_WORK ORDER_
Return each line of the listing in which the word "equation" appears.
(SOURCE DATA)
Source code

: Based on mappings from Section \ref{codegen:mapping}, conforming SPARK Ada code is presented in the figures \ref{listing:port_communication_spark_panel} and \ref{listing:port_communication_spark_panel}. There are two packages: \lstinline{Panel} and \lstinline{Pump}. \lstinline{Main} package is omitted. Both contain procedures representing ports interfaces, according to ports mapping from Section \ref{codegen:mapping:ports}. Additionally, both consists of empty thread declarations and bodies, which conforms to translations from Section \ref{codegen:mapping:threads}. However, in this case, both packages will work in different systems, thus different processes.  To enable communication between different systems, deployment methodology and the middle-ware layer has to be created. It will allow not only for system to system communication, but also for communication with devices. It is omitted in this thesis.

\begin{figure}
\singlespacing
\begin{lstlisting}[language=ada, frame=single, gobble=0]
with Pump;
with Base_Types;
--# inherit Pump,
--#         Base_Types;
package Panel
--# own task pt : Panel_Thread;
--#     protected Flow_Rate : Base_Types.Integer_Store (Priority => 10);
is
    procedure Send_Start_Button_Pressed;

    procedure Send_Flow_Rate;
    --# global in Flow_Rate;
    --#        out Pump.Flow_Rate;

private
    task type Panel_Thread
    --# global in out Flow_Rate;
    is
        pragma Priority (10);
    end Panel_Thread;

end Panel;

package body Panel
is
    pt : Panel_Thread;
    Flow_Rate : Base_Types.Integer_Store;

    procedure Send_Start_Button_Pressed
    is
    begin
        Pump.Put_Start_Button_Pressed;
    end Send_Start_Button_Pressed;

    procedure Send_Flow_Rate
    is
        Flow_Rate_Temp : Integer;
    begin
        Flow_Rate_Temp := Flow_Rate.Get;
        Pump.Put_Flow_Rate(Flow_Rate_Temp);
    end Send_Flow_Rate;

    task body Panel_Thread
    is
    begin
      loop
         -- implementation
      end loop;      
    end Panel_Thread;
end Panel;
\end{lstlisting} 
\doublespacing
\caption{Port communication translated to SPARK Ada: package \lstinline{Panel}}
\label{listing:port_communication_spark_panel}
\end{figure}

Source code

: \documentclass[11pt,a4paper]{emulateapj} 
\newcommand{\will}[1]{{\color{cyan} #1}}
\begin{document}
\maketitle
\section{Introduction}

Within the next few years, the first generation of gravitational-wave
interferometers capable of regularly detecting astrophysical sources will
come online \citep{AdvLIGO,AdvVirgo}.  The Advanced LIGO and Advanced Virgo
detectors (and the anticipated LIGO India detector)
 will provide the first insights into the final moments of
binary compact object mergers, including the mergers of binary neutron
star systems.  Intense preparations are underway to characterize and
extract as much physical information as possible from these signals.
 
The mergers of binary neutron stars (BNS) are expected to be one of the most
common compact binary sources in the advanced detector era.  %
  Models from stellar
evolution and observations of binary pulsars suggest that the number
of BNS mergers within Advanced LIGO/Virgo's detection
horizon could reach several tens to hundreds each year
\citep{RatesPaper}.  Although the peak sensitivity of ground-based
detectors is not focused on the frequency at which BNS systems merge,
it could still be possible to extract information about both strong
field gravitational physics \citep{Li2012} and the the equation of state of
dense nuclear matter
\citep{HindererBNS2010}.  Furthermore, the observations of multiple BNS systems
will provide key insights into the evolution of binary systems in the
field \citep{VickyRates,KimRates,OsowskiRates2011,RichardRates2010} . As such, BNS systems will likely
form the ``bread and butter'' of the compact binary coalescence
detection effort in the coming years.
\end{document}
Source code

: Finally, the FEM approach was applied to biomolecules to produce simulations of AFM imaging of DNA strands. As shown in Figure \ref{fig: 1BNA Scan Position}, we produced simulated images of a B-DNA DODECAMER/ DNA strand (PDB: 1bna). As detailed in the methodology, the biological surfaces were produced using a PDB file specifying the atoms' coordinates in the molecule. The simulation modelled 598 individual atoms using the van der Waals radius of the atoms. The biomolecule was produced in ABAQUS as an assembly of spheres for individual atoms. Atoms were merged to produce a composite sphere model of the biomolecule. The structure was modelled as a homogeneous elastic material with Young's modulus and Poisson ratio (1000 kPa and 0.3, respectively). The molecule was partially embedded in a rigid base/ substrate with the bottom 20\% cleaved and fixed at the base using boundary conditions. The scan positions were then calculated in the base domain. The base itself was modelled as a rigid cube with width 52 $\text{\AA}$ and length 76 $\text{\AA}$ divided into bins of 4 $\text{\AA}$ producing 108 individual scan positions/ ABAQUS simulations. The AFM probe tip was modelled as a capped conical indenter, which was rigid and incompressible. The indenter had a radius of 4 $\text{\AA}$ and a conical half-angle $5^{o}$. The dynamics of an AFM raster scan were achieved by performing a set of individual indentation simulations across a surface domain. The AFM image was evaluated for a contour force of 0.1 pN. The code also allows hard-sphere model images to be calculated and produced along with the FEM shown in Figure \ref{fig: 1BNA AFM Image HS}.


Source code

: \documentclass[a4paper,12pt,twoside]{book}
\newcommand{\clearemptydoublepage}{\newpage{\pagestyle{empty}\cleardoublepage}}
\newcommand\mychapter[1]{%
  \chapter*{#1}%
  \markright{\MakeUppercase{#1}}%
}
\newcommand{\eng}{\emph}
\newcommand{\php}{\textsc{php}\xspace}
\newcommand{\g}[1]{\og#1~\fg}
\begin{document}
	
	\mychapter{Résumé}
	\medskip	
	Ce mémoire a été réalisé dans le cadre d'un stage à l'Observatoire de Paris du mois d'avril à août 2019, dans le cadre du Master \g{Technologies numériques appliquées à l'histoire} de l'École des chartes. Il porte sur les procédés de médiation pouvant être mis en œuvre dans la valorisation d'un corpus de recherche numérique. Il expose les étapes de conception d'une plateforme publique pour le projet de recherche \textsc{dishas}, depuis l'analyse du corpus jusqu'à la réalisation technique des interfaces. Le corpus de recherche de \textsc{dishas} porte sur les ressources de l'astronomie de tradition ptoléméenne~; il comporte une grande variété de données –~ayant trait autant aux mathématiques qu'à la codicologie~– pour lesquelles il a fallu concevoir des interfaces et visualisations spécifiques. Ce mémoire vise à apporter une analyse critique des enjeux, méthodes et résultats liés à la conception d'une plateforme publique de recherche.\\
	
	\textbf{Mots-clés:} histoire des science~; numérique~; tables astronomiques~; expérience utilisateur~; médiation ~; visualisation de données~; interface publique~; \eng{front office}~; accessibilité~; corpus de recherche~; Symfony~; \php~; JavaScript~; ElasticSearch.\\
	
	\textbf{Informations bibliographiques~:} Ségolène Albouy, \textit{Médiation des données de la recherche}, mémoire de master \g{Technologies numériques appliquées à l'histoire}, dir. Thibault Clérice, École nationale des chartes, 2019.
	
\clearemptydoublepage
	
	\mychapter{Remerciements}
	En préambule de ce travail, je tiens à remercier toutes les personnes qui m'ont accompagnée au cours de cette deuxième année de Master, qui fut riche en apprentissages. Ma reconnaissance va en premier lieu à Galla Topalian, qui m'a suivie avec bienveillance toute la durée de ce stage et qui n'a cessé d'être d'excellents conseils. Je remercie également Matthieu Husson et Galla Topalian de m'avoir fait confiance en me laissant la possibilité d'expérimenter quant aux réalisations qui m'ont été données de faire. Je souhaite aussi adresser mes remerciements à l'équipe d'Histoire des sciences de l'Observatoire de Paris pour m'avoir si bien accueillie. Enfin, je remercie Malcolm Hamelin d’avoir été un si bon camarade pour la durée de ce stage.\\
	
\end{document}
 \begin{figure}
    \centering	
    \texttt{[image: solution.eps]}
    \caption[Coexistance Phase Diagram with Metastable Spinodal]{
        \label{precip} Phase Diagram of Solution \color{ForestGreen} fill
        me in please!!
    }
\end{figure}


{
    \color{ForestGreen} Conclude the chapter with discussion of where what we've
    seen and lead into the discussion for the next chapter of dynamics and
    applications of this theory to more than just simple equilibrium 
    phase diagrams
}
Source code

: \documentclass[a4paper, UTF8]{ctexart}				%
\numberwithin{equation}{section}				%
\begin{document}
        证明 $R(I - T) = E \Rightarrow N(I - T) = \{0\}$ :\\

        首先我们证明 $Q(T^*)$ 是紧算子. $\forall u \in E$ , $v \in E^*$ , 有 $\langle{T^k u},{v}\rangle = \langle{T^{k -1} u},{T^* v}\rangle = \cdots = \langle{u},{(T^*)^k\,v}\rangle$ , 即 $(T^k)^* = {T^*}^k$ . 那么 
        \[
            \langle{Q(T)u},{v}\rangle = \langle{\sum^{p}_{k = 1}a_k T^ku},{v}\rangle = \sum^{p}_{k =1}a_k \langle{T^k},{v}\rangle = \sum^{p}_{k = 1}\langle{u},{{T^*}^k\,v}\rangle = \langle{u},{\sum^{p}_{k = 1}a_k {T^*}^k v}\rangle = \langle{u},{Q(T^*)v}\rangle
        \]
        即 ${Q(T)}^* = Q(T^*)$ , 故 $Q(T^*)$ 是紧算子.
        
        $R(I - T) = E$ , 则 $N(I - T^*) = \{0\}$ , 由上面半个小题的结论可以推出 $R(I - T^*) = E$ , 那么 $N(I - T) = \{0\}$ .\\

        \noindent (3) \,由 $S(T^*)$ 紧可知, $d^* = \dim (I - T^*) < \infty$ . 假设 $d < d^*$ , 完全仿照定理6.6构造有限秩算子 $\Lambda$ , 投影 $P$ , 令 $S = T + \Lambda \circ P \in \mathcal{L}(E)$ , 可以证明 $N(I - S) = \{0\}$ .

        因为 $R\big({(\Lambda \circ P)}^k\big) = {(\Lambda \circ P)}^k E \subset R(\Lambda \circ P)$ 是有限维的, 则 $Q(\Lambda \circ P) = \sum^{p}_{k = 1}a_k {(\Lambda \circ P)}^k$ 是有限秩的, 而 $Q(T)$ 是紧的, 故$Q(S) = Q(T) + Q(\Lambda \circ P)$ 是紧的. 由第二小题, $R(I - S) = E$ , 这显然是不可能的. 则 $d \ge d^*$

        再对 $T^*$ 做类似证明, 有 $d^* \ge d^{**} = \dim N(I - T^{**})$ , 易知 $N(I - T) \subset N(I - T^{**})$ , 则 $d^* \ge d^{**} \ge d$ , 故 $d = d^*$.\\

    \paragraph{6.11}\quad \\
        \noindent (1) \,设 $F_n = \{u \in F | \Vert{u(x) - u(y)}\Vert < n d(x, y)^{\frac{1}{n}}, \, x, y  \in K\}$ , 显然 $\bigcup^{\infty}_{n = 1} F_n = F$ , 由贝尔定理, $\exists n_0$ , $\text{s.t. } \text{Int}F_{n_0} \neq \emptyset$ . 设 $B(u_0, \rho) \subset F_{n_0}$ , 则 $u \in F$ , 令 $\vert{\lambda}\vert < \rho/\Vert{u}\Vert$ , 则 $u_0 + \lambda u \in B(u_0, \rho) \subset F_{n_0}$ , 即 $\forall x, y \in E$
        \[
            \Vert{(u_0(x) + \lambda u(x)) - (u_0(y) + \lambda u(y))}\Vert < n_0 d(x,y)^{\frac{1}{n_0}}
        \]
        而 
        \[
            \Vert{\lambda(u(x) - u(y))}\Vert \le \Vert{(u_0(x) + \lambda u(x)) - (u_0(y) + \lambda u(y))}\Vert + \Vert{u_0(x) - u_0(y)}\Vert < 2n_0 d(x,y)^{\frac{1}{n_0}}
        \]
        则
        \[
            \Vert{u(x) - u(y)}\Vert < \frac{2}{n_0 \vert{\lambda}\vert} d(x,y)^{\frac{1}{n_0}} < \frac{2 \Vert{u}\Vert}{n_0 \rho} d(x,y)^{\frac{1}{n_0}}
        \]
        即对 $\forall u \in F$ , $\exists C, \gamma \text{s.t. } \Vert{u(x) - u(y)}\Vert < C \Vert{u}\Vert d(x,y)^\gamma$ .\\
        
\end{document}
(End SOURCE DATA)
_RESPONSE BELOW_
field gravitational physics \citep{Li2012} and the the equation of state of
\numberwithin{equation}{section}				%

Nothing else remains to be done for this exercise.